Am Dienstag, 29.07.03 um 17:20 Uhr schrieb lewis pusey:
Howdy,
From your message I should not repond to you but since you asked,
Note that I asked on the fink-devel mailing list :-) I am CCing this
once again to that list. Please include fink-devel
<[EMAIL PROTECTED]> in your replies, too (you don't have
to be subscribed to the list to post on it).the problem is that the Fink documentation is in a format that when selected launches your default browser.Err, yes, it's "HTML". Of course. Just like a text file will launch your default text editor. Of course a web browser can do a lot more than a plain text viewer. But note that there is nothing special about our HTML files otherwise.

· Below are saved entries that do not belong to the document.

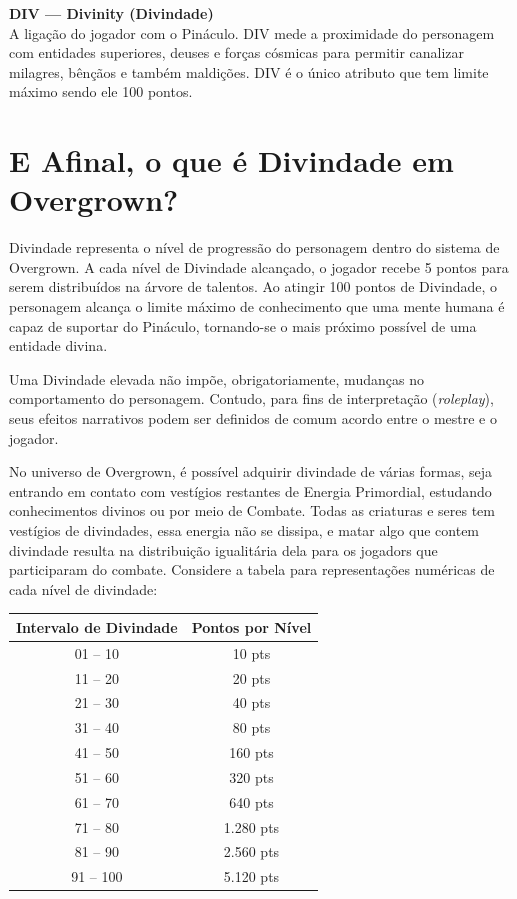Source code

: \noindent
\hypertarget{target:divinity}{\textbf{\baskerfamily\large DIV — Divinity (Divindade)}}\\
A ligação do jogador com o Pináculo. DIV mede a proximidade do personagem com entidades superiores, deuses e forças cósmicas para permitir canalizar milagres, bênçãos e também maldições. DIV é o único atributo que tem limite máximo sendo ele 100 pontos.

\section*{E Afinal, o que é Divindade em Overgrown?}

Divindade representa o nível de progressão do personagem dentro do sistema de Overgrown. A cada nível de Divindade alcançado, o jogador recebe 5 pontos para serem distribuídos na árvore de talentos. Ao atingir 100 pontos de Divindade, o personagem alcança o limite máximo de conhecimento que uma mente humana é capaz de suportar do Pináculo, tornando-se o mais próximo possível de uma entidade divina.

Uma Divindade elevada não impõe, obrigatoriamente, mudanças no comportamento do personagem. Contudo, para fins de interpretação (\textit{roleplay}), seus efeitos narrativos podem ser definidos de comum acordo entre o mestre e o jogador.

No universo de Overgrown, é possível adquirir divindade de várias formas, seja entrando em contato com vestígios restantes de Energia Primordial, estudando conhecimentos divinos ou por meio de Combate. Todas as criaturas e seres tem vestígios de divindades, essa energia não se dissipa, e matar algo que contem divindade resulta na distribuição igualitária dela para os jogadors que participaram do combate. Considere a tabela para representações numéricas de cada nível de divindade:

\begin{center}
\renewcommand{\arraystretch}{1.3}
\begin{tabular}{@{} cc @{}}
\toprule
\rowcolor{gray!15} \textbf{Intervalo de Divindade} & \textbf{Pontos por Nível} \\ 
\midrule
01 -- 10 & 10 pts \\
11 -- 20 & 20 pts \\
21 -- 30 & 40 pts \\
31 -- 40 & 80 pts \\
41 -- 50 & 160 pts \\
\midrule
51 -- 60 & 320 pts \\
61 -- 70 & 640 pts \\
71 -- 80 & 1.280 pts \\
81 -- 90 & 2.560 pts \\
91 -- 100 & 5.120 pts \\
\bottomrule
\end{tabular}
\end{center}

If you save that documentation and at some point uncompress the documentation again during a re-install you now have two copies of the documentation in different directories.
Yes. So... ? I am sorry I miss your point here and how this relates to the rest of what you write. Could you please elaborate?
If I understand you correctly, what you were getting at is that you think it's bad that Fink has HTML files in a fixed place... if that's indeed what you meant, I don't understand how having the docs twice, in *other* places, could cause any problems.
When online for extended periods FTPing files for Debian installations on FINK your location becomes known to hackers who are looking to exploit this always on line profile for the purpoise of redirecting web traffic to porn sites. Port 6000 is open by default on Linux intallations.We are not talking about Linux here, though.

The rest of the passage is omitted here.